● PROBLEM TO SOLVE:
The expected answer is a copy of every line in the listing that has the word "version".

---

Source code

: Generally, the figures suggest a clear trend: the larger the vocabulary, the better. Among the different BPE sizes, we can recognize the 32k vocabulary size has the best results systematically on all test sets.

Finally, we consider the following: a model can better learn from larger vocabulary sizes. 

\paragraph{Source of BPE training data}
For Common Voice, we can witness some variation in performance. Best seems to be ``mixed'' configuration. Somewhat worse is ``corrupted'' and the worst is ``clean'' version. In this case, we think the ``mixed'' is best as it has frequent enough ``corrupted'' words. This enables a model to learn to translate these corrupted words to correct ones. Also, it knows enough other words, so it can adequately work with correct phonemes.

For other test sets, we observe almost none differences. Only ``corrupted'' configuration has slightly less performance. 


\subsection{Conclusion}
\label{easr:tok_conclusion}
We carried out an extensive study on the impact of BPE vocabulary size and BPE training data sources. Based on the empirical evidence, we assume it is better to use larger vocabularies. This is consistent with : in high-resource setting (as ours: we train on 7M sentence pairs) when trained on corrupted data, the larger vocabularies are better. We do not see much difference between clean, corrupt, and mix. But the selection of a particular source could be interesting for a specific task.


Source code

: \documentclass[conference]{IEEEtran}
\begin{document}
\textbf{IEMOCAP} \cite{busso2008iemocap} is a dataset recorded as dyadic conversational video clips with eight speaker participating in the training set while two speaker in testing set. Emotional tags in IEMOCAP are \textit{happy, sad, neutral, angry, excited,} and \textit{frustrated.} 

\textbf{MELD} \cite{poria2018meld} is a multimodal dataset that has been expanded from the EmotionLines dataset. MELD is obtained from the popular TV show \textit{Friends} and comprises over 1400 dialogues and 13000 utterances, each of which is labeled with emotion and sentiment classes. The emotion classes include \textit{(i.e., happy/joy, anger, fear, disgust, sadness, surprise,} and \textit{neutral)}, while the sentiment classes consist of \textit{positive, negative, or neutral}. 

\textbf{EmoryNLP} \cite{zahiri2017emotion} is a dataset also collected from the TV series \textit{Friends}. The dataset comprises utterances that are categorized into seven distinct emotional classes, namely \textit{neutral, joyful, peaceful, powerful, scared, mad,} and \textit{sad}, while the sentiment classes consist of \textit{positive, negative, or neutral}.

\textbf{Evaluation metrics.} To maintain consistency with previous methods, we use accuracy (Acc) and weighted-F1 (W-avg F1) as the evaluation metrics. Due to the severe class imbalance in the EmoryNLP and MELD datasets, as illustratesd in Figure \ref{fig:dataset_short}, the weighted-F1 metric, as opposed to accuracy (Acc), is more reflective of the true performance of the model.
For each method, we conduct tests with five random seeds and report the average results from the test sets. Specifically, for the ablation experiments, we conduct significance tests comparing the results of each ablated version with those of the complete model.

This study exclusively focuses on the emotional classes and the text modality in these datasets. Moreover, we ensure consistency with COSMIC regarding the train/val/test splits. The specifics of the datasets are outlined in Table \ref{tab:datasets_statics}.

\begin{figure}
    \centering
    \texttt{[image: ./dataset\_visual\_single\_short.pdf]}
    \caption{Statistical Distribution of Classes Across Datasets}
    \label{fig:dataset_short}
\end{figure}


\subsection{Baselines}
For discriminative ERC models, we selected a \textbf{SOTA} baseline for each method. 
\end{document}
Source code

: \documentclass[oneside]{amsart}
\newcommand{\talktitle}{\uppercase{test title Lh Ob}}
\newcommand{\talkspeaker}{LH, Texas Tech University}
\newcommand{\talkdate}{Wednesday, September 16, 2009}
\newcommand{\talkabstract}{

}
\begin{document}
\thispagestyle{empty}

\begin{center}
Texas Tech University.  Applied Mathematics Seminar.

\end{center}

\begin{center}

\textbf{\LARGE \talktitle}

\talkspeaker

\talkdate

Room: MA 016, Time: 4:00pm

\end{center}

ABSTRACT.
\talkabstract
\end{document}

---

● RESPONSE AREA:
For Common Voice, we can witness some variation in performance. Best seems to be ``mixed'' configuration. Somewhat worse is ``corrupted'' and the worst is ``clean'' version. In this case, we think the ``mixed'' is best as it has frequent enough ``corrupted'' words. This enables a model to learn to translate these corrupted words to correct ones. Also, it knows enough other words, so it can adequately work with correct phonemes.
For each method, we conduct tests with five random seeds and report the average results from the test sets. Specifically, for the ablation experiments, we conduct significance tests comparing the results of each ablated version with those of the complete model.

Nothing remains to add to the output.